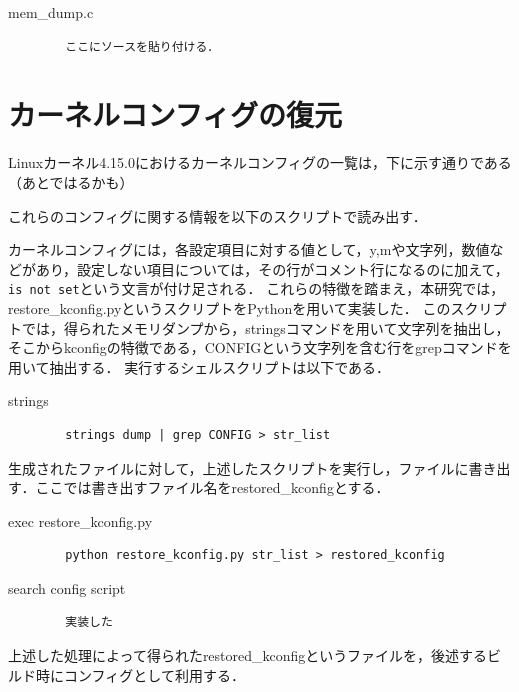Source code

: \begin{itembox}[l]{mem_dump.c}
    \begin{verbatim}
        ここにソースを貼り付ける．
    \end{verbatim}
\end{itembox}

\section{カーネルコンフィグの復元}
\label{section:restore_kconfig}

Linuxカーネル4.15.0におけるカーネルコンフィグの一覧は，下に示す通りである（あとではるかも）

これらのコンフィグに関する情報を以下のスクリプトで読み出す．

カーネルコンフィグには，各設定項目に対する値として，y,mや文字列，数値などがあり，設定しない項目については，その行がコメント行になるのに加えて，\verb|is not set|という文言が付け足される．
これらの特徴を踏まえ，本研究では，restore_kconfig.pyというスクリプトをPythonを用いて実装した．
このスクリプトでは，得られたメモリダンプから，stringsコマンドを用いて文字列を抽出し，そこからkconfigの特徴である，CONFIGという文字列を含む行をgrepコマンドを用いて抽出する．
実行するシェルスクリプトは以下である．

\begin{itembox}[l]{strings}
    \begin{verbatim}
        strings dump | grep CONFIG > str_list
    \end{verbatim}
\end{itembox}

生成されたファイルに対して，上述したスクリプトを実行し，ファイルに書き出す．ここでは書き出すファイル名をrestored_kconfigとする．

\begin{itembox}[l]{exec restore_kconfig.py}
    \begin{verbatim}
        python restore_kconfig.py str_list > restored_kconfig
    \end{verbatim}
\end{itembox}

\begin{itembox}[l]{search config script}
    \begin{verbatim}
        実装した
    \end{verbatim}
\end{itembox}

上述した処理によって得られたrestored_kconfigというファイルを，後述するビルド時にコンフィグとして利用する．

- - -

__TASK OBJECTIVE__
Whenever the word "section" occurs in a line above, copy that line.

__EXPECTED OUTPUT__
\section{カーネルコンフィグの復元}
\label{section:restore_kconfig}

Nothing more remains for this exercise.